Des termes génériques que les agriculteurs s'attendaient à avoir des précisions. Elles sont venues mais, de l'avis de l'agriculteur loir-et-chérien, avec des incohérences. Pour lui, les axes définis par le président entrent en conflit avec les projets d'accord avec le Mercosur, le marché de libre-échange latinoaméricain. Celui-ci suscite la méfiance du monde agricole.
"Il a parlé d’un plan de 5milliards d’euros, en gros pour nous aider à investir – c’est-à-dire à encore créer des charges – pour pouvoir créer des nouvelles filières, de nouveaux bâtiments, produire mieux et plus sainement… Et de l’autre côté, on ne nous garantit pas une protection sur les marchandises et les matières premières agricoles qui vont entrer en France, depuis des pays qui produisent, eux, de manière catastrophique.
Il nous a donné ses lignes rouges, oui. Mais ce n’est pas parce qu’on est jeune agriculteur qu’on est naïf ! Nous ce qu’on veut, ce sont des sanctions si ces lignes rouges sont franchies, et pour l’instant, on ne les a pas. Est-ce qu’il y en aura ? Si oui, lesquelles ?" réagit Charlin Hallouin.
Il n'y aura aucune réduction de nos standards de qualité.
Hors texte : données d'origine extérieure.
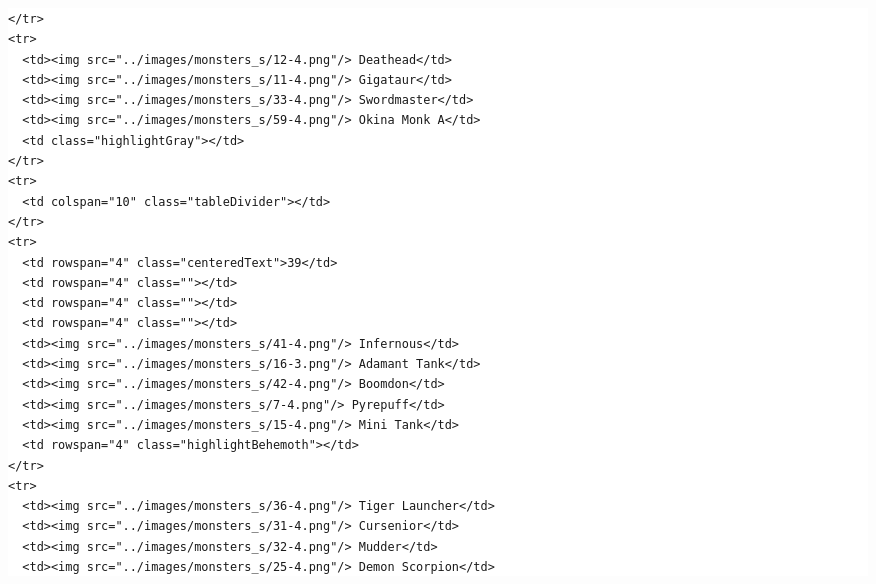     </tr>
    <tr>
      <td><img src="../images/monsters_s/12-4.png"/> Deathead</td>
      <td><img src="../images/monsters_s/11-4.png"/> Gigataur</td>
      <td><img src="../images/monsters_s/33-4.png"/> Swordmaster</td>
      <td><img src="../images/monsters_s/59-4.png"/> Okina Monk A</td>
      <td class="highlightGray"></td>
    </tr>
    <tr>
      <td colspan="10" class="tableDivider"></td>
    </tr>
    <tr>
      <td rowspan="4" class="centeredText">39</td>
      <td rowspan="4" class=""></td>
      <td rowspan="4" class=""></td>
      <td rowspan="4" class=""></td>
      <td><img src="../images/monsters_s/41-4.png"/> Infernous</td>
      <td><img src="../images/monsters_s/16-3.png"/> Adamant Tank</td>
      <td><img src="../images/monsters_s/42-4.png"/> Boomdon</td>
      <td><img src="../images/monsters_s/7-4.png"/> Pyrepuff</td>
      <td><img src="../images/monsters_s/15-4.png"/> Mini Tank</td>
      <td rowspan="4" class="highlightBehemoth"></td>
    </tr>
    <tr>
      <td><img src="../images/monsters_s/36-4.png"/> Tiger Launcher</td>
      <td><img src="../images/monsters_s/31-4.png"/> Cursenior</td>
      <td><img src="../images/monsters_s/32-4.png"/> Mudder</td>
      <td><img src="../images/monsters_s/25-4.png"/> Demon Scorpion</td>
Il n'y aura jamais de bœuf aux hormones en France.
— Emmanuel Macron (@EmmanuelMacron) 22 février 2018
- Sur les rapports agriculteurs / distributeurs
Cette intervention d'Emmanuel Macron intervient, on l'a dit, à la croisée des tensions. Parmi elles, celle, sempiternelle, du conflit entre agriculteurs et distributeurs. Il a été ravivé par les discussions autour du projet de loi Alimentation, présenté après les états généraux du même nom, début février. Dans la ligne de mire des producteurs, les distributeurs qui font pression sur eux pour faire baisser leurs prix.
Là encore, la prise de position d'Emmanuel Macron n'a pas convaincu son spectateur : " Il a passé son temps à remonter les bretelles des industriels et distributeurs, mais sans jamais en nommer, on avait même parfois l’impression que c’étaient les agriculteurs qu’il montrait du doigt ! A un moment, il faut savoir taper du poing sur la table. Nous les agriculteurs, on n’est rien par rapport à eux. Si ce ne sont pas les politiques qui font quelque chose, qu’est-ce qu’on va faire, nous ?"
- Sur les achats de terre par les investisseurs étrangers
Cette thématique a particulièrement concerné notre région : il y a deux ans, puis cet été, des investisseurs chinois avaient acquis plusieurs milliers d'hectares de terres dans l'Indre et l'Allier. Ils avaient réussi, grâce à un montage juridique, à contourner les prérogatives des Safer, les sociétés chargées de protéger le modèle agricole familial.
Précisément pour faire suite à cette affaire, Emmanuel Macron a annoncé la mise en place de "verrous réglementaires" sur les achats de terres agricoles par des étrangers en France. Une décision qui n'a suscité que le dédain poli de Charlin Hallouin. "Le rôle de la Safer a été renforcé récemment, ça n’a pas empêché les investisseurs étrangers d’occuper plusieurs centaines d’hectares."
Le bilan du professionnel
Sans surprise, l'avis global du jeune céréalier Charlin Hallouin est loin de l'enthousiasme.
"J’ai entendu beaucoup de forme et très peu de fond, la même chose que lors du discours des vœux. Peut-être qu’il attend le salon de l’agriculture pour les vraies annonces ? On peut toujours y croire.. ! Pour moi, ce n’était pas suffisant. Il manquait des choses : de l’application, et des certitudes."